== Segment start ==

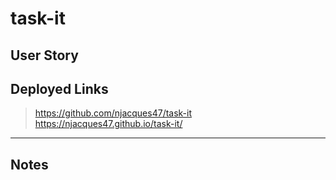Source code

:# task-it

## User Story

## Deployed Links
> https://github.com/njacques47/task-it
> https://njacques47.github.io/task-it/

----------------------
## Notes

== Segment end ==

Could you copy every line in the records that holds "github"?

> https://github.com/njacques47/task-it
> https://njacques47.github.io/task-it/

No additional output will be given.